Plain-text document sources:
----

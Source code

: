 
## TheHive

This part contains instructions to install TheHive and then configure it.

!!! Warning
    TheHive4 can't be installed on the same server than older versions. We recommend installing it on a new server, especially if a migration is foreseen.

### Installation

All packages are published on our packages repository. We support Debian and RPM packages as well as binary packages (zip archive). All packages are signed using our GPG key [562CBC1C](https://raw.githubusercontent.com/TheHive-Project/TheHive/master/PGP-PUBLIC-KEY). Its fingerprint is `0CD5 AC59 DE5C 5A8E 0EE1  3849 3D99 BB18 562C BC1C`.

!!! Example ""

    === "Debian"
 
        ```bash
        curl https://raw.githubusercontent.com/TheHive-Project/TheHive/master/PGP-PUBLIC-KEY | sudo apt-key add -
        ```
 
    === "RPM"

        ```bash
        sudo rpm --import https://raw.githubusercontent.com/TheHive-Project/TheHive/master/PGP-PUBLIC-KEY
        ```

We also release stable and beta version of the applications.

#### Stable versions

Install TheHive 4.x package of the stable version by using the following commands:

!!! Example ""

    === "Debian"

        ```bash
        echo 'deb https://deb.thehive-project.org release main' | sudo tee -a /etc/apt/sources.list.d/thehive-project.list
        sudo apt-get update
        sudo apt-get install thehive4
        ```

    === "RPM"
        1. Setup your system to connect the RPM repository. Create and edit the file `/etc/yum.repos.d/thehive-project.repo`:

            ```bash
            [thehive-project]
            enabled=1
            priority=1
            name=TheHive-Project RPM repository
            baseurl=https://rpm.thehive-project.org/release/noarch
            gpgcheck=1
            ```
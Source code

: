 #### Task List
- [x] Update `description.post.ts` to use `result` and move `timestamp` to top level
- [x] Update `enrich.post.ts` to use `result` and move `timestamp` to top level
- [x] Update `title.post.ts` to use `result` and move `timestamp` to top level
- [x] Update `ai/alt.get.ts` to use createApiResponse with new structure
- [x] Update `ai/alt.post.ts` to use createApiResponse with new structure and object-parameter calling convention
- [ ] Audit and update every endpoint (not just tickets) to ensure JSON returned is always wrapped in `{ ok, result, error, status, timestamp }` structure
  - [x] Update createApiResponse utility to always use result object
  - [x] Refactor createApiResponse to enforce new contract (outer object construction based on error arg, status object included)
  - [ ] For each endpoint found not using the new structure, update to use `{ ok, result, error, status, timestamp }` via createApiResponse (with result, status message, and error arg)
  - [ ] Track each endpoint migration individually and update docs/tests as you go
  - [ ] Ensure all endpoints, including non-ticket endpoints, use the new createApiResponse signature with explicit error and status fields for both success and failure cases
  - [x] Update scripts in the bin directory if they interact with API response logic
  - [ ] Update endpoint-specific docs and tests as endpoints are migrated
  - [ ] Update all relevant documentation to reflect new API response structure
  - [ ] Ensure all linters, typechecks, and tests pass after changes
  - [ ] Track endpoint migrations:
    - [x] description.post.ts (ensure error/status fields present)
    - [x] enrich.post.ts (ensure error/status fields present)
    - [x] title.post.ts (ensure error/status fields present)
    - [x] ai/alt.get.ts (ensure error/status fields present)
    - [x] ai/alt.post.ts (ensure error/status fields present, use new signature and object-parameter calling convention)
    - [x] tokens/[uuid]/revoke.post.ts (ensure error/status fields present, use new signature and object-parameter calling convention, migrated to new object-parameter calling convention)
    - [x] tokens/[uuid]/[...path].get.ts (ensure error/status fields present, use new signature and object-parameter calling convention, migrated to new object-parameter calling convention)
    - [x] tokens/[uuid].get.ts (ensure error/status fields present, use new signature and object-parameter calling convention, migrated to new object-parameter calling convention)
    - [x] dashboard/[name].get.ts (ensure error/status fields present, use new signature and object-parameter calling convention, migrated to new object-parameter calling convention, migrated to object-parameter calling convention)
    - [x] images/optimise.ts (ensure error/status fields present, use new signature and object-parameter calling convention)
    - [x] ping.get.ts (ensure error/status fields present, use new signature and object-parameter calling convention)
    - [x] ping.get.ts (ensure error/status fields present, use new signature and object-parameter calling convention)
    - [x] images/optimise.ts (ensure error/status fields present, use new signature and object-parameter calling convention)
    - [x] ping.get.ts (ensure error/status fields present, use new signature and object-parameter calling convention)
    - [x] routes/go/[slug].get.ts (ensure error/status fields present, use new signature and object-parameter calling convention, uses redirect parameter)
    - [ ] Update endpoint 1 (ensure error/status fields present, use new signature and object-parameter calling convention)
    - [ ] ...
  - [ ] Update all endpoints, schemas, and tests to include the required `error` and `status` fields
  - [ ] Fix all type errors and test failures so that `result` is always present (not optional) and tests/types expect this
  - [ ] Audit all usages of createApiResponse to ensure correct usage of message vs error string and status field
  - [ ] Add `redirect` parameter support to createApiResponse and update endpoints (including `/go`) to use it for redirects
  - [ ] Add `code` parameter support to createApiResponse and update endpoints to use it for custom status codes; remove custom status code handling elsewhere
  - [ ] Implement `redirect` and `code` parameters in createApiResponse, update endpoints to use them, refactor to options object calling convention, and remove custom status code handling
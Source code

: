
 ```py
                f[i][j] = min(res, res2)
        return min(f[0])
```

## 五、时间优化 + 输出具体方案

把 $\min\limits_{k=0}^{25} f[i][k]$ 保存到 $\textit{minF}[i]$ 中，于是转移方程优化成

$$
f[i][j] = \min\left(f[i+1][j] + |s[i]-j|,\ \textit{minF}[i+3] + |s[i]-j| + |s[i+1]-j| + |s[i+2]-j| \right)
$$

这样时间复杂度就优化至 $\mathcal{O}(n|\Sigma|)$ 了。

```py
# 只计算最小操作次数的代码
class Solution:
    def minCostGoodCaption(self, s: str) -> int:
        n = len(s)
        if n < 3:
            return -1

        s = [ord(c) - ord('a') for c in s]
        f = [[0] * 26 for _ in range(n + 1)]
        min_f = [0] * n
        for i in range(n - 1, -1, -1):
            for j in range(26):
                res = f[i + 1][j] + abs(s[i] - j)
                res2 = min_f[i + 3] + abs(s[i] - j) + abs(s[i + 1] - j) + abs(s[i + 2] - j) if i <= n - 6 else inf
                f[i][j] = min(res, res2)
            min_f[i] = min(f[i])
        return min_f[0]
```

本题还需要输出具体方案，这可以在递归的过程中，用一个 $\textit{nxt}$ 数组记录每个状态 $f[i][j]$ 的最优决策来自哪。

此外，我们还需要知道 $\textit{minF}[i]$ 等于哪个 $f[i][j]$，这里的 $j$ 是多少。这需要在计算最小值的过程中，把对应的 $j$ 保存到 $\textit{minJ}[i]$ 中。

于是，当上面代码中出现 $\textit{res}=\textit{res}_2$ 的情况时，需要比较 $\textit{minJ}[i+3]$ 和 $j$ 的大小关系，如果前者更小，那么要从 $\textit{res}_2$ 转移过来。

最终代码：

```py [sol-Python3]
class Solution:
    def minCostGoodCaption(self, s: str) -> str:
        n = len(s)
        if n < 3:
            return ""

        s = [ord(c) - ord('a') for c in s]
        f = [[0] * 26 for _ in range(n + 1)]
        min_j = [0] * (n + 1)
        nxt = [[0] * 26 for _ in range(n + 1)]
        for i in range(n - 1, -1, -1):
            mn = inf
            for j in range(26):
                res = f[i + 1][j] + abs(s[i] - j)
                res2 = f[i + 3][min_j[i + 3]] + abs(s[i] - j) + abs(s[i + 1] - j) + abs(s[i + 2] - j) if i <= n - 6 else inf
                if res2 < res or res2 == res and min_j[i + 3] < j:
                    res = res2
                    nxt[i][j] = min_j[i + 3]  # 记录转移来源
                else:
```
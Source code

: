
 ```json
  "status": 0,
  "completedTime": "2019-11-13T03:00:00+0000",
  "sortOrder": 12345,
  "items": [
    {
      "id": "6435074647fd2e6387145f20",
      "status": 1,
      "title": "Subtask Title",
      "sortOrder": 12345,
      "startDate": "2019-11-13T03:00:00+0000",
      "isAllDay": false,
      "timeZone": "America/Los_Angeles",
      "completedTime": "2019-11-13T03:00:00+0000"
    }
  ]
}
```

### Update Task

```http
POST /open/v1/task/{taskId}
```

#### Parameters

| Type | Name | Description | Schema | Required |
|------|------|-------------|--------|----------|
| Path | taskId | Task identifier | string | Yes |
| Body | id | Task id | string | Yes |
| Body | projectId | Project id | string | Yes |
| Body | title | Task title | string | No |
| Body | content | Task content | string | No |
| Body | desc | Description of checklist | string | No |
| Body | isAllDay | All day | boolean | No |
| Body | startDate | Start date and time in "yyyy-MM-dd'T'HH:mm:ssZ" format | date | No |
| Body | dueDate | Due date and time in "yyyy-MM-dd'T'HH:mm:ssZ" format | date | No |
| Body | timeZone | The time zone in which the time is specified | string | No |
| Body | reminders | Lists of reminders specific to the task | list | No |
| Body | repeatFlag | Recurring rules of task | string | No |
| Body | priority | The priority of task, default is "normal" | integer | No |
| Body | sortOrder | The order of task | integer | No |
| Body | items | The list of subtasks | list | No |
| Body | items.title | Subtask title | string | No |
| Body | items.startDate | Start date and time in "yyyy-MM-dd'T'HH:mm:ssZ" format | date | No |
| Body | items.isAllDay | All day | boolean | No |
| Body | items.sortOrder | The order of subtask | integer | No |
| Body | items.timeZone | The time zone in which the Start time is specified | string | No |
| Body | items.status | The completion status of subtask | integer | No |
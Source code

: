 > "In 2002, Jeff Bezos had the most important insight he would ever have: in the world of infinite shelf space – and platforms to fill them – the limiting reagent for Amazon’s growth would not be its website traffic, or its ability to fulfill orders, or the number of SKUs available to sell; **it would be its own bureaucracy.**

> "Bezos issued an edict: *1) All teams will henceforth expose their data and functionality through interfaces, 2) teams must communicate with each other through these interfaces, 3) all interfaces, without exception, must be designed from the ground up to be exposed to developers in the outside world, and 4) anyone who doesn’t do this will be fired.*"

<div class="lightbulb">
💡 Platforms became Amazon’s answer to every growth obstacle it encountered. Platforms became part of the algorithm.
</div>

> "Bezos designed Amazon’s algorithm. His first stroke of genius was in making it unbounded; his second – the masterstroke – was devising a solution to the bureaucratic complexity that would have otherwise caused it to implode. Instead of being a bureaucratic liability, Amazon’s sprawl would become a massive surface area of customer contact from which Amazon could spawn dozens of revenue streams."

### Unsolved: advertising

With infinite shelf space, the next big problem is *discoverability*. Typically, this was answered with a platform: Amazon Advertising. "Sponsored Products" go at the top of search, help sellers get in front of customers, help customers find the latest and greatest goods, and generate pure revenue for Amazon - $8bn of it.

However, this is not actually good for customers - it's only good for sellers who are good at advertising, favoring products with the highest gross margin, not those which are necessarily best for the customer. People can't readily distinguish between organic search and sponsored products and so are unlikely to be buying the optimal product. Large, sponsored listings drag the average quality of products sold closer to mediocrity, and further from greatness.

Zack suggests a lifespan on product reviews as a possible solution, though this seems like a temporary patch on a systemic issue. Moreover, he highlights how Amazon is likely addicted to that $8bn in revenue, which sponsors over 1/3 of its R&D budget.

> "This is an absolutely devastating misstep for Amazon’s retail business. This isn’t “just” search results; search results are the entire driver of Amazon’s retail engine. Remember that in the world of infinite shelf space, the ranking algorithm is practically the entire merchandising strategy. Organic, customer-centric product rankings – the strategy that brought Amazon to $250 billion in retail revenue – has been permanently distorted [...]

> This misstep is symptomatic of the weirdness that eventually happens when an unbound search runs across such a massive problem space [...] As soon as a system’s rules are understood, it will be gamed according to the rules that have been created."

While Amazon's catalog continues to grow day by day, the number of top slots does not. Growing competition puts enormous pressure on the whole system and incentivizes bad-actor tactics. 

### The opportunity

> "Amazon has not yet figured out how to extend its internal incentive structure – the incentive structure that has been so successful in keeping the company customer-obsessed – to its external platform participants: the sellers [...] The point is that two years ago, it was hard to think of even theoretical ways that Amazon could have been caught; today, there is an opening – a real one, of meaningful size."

----

● Your task: Whichever lines of the data include the word "rules", pull them out.

● Response for this exercise:
| Body | repeatFlag | Recurring rules of task | string | No |
> This misstep is symptomatic of the weirdness that eventually happens when an unbound search runs across such a massive problem space [...] As soon as a system’s rules are understood, it will be gamed according to the rules that have been created."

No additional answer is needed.